Make an exact copy of all the records.

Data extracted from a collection
┄┄┄┄┄┄

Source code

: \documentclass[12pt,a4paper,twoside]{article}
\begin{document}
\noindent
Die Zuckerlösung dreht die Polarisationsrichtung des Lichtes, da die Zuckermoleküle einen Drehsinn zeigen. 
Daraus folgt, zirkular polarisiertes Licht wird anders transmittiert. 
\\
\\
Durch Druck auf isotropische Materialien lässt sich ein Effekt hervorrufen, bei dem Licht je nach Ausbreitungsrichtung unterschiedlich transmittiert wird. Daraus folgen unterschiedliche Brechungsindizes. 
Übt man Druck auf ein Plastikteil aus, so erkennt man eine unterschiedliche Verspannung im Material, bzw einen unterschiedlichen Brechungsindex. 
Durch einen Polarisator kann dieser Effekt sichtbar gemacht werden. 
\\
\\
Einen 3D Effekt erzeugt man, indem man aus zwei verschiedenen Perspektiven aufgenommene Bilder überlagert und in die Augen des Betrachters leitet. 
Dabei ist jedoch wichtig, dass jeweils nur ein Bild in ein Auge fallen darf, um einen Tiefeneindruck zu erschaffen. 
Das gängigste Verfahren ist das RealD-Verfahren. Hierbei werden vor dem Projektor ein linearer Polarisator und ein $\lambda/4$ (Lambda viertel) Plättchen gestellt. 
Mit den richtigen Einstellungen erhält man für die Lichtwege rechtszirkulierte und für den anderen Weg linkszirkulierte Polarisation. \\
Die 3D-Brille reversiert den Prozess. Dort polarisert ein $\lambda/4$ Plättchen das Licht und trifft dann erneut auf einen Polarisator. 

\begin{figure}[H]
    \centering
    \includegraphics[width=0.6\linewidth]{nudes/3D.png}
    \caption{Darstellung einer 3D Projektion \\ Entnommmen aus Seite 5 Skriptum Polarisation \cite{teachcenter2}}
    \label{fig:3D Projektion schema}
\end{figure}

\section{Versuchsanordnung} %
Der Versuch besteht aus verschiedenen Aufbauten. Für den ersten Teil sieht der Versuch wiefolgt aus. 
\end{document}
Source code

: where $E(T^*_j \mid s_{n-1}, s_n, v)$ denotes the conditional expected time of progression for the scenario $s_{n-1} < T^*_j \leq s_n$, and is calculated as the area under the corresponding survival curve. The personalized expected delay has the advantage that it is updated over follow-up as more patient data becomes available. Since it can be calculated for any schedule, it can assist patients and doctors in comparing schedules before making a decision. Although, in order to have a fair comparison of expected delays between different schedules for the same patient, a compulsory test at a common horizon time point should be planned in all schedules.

┄┄┄┄┄┄

§ **OUTPUT FOR THIS TASK**
Source code

: \documentclass[12pt,a4paper,twoside]{article}
\begin{document}
\noindent
Die Zuckerlösung dreht die Polarisationsrichtung des Lichtes, da die Zuckermoleküle einen Drehsinn zeigen. 
Daraus folgt, zirkular polarisiertes Licht wird anders transmittiert. 
\\
\\
Durch Druck auf isotropische Materialien lässt sich ein Effekt hervorrufen, bei dem Licht je nach Ausbreitungsrichtung unterschiedlich transmittiert wird. Daraus folgen unterschiedliche Brechungsindizes. 
Übt man Druck auf ein Plastikteil aus, so erkennt man eine unterschiedliche Verspannung im Material, bzw einen unterschiedlichen Brechungsindex. 
Durch einen Polarisator kann dieser Effekt sichtbar gemacht werden. 
\\
\\
Einen 3D Effekt erzeugt man, indem man aus zwei verschiedenen Perspektiven aufgenommene Bilder überlagert und in die Augen des Betrachters leitet. 
Dabei ist jedoch wichtig, dass jeweils nur ein Bild in ein Auge fallen darf, um einen Tiefeneindruck zu erschaffen. 
Das gängigste Verfahren ist das RealD-Verfahren. Hierbei werden vor dem Projektor ein linearer Polarisator und ein $\lambda/4$ (Lambda viertel) Plättchen gestellt. 
Mit den richtigen Einstellungen erhält man für die Lichtwege rechtszirkulierte und für den anderen Weg linkszirkulierte Polarisation. \\
Die 3D-Brille reversiert den Prozess. Dort polarisert ein $\lambda/4$ Plättchen das Licht und trifft dann erneut auf einen Polarisator. 

\begin{figure}[H]
    \centering
    \includegraphics[width=0.6\linewidth]{nudes/3D.png}
    \caption{Darstellung einer 3D Projektion \\ Entnommmen aus Seite 5 Skriptum Polarisation \cite{teachcenter2}}
    \label{fig:3D Projektion schema}
\end{figure}

\section{Versuchsanordnung} %
Der Versuch besteht aus verschiedenen Aufbauten. Für den ersten Teil sieht der Versuch wiefolgt aus. 
\end{document}
Source code

: where $E(T^*_j \mid s_{n-1}, s_n, v)$ denotes the conditional expected time of progression for the scenario $s_{n-1} < T^*_j \leq s_n$, and is calculated as the area under the corresponding survival curve. The personalized expected delay has the advantage that it is updated over follow-up as more patient data becomes available. Since it can be calculated for any schedule, it can assist patients and doctors in comparing schedules before making a decision. Although, in order to have a fair comparison of expected delays between different schedules for the same patient, a compulsory test at a common horizon time point should be planned in all schedules.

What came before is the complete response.